■ **Problem details**: Check every line of the material for the word "formula". Copy those that have it.
----
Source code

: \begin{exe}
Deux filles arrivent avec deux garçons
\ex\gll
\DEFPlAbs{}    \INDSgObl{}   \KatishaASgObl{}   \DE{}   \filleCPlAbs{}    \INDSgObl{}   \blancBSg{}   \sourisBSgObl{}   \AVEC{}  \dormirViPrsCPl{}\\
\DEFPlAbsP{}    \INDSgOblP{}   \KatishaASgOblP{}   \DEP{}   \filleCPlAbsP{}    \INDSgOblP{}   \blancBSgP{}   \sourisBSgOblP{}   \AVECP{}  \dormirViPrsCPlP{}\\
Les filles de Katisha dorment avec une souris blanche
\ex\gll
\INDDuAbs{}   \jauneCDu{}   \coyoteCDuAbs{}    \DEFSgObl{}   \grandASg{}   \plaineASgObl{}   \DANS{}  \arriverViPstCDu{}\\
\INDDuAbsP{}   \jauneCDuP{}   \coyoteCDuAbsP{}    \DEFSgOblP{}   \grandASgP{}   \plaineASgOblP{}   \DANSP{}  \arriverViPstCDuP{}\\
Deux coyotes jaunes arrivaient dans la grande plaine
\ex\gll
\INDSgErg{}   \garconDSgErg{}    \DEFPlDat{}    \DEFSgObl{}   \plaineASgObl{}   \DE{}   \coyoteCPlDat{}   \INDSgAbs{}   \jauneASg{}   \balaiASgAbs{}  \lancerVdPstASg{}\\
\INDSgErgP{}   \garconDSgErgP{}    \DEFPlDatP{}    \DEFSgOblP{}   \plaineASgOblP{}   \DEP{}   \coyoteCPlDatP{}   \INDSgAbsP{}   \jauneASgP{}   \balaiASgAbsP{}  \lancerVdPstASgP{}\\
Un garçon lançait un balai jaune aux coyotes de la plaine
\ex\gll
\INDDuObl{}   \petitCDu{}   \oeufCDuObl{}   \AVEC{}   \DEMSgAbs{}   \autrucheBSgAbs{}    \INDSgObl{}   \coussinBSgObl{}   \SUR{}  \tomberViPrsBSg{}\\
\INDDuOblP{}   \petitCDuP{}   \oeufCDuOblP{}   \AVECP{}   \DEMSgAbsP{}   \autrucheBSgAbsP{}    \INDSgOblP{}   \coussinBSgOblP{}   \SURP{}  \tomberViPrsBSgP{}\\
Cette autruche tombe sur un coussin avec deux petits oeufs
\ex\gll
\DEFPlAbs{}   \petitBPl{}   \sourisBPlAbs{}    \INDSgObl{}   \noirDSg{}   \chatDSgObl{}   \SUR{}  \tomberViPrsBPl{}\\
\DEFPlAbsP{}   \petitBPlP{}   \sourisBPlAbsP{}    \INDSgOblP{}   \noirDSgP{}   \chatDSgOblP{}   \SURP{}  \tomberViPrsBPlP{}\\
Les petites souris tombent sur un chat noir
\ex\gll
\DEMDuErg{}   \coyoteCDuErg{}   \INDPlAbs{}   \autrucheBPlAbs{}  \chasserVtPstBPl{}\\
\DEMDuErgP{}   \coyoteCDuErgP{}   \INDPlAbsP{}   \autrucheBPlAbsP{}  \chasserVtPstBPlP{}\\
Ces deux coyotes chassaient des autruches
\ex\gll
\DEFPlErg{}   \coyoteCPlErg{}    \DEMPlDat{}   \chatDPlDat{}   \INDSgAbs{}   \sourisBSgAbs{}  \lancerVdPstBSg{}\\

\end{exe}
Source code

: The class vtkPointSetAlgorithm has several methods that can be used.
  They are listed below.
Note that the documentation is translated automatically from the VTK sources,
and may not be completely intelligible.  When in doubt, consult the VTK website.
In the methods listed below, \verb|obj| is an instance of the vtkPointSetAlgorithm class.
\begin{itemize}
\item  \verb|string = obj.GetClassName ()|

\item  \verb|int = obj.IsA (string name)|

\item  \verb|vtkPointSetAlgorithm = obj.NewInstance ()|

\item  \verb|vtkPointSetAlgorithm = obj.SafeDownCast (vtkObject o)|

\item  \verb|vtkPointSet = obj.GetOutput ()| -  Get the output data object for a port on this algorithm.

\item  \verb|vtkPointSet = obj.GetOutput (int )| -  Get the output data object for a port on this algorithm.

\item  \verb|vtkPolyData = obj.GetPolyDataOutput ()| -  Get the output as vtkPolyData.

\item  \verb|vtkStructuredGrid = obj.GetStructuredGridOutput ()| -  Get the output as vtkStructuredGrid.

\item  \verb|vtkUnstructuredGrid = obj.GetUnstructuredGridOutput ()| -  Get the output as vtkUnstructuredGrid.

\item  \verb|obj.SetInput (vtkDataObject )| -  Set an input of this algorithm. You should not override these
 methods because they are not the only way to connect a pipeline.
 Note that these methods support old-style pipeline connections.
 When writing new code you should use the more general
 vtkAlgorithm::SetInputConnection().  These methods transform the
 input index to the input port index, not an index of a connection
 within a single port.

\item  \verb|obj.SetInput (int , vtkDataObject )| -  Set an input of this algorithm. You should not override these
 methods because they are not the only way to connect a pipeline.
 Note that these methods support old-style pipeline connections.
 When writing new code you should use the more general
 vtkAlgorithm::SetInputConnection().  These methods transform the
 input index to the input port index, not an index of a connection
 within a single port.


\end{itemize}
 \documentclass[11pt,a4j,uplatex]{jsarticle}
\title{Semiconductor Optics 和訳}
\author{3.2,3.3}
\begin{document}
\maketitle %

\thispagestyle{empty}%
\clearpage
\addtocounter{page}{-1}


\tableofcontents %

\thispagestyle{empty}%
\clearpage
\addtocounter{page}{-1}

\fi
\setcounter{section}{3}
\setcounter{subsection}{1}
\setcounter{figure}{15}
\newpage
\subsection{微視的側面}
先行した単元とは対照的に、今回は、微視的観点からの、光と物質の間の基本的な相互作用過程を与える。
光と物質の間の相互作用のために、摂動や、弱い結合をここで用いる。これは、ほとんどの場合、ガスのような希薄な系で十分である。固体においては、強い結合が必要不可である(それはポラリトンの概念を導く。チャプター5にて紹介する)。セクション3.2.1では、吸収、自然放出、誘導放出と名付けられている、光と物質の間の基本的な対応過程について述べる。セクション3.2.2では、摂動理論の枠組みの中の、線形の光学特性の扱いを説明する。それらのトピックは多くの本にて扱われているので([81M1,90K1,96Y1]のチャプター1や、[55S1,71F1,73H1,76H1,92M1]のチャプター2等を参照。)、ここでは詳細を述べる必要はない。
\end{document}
----
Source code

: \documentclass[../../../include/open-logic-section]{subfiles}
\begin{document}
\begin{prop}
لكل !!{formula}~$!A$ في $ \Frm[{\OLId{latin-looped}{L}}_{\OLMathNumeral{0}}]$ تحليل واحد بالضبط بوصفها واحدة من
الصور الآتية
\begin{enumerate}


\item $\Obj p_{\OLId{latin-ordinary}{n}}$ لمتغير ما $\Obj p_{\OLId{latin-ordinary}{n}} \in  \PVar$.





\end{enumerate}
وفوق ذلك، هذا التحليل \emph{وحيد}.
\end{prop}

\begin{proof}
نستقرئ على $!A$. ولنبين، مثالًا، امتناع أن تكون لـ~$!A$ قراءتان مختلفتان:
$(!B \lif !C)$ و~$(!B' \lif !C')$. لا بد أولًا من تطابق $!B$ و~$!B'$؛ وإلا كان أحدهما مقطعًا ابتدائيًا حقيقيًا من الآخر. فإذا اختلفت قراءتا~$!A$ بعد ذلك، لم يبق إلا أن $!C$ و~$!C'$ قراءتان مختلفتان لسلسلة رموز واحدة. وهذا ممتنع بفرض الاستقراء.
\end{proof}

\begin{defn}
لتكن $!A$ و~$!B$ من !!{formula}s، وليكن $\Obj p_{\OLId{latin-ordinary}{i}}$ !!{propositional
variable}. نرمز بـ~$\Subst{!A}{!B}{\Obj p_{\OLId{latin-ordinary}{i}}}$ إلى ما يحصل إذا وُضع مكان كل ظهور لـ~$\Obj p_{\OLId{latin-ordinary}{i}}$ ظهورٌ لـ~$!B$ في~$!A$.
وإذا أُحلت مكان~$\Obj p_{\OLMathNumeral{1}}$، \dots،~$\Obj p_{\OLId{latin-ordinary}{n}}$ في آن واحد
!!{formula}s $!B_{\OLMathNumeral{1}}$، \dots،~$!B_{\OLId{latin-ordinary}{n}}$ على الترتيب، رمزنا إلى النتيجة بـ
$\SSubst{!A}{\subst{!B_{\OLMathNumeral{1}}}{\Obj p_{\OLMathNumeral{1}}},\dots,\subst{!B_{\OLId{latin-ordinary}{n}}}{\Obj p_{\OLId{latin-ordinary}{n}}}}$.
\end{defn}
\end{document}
----
■ **Solution to this problem**:
لكل !!{formula}~$!A$ في $ \Frm[{\OLId{latin-looped}{L}}_{\OLMathNumeral{0}}]$ تحليل واحد بالضبط بوصفها واحدة من
لتكن $!A$ و~$!B$ من !!{formula}s، وليكن $\Obj p_{\OLId{latin-ordinary}{i}}$ !!{propositional
!!{formula}s $!B_{\OLMathNumeral{1}}$، \dots،~$!B_{\OLId{latin-ordinary}{n}}$ على الترتيب، رمزنا إلى النتيجة بـ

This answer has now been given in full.